┌─ THE INPUT
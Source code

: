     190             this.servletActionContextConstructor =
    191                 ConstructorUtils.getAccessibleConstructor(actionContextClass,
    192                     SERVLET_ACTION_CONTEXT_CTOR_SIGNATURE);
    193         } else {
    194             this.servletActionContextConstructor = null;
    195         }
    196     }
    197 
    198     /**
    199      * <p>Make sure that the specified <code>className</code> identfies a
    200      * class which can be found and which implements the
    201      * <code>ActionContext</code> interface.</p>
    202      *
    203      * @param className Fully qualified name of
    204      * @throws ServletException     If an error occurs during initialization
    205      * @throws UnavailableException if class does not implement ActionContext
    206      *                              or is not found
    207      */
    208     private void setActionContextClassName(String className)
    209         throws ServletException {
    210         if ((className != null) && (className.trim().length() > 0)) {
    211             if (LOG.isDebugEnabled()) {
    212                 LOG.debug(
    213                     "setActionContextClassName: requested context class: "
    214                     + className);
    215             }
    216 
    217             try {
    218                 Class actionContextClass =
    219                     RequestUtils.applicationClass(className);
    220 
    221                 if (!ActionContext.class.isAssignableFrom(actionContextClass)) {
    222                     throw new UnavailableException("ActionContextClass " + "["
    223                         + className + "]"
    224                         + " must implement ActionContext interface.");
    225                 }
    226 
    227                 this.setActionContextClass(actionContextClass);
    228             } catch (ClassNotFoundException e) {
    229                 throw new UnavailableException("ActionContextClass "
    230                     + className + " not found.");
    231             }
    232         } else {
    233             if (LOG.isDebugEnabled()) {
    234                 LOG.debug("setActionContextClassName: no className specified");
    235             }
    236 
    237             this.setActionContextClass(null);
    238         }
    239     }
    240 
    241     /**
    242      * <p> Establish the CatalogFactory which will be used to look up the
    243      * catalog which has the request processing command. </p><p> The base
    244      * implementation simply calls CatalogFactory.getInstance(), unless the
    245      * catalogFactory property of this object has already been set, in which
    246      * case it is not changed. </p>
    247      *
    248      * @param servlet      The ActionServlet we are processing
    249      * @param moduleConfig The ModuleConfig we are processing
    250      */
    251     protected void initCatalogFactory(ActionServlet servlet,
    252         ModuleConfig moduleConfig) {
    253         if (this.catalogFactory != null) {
└─
DIRECTIONS FOR THIS TASK:
If a line in the data holds the string "specified", copy that line.

SOLUTION TO THIS TASK:
    199      * <p>Make sure that the specified <code>className</code> identfies a
    234                 LOG.debug("setActionContextClassName: no className specified");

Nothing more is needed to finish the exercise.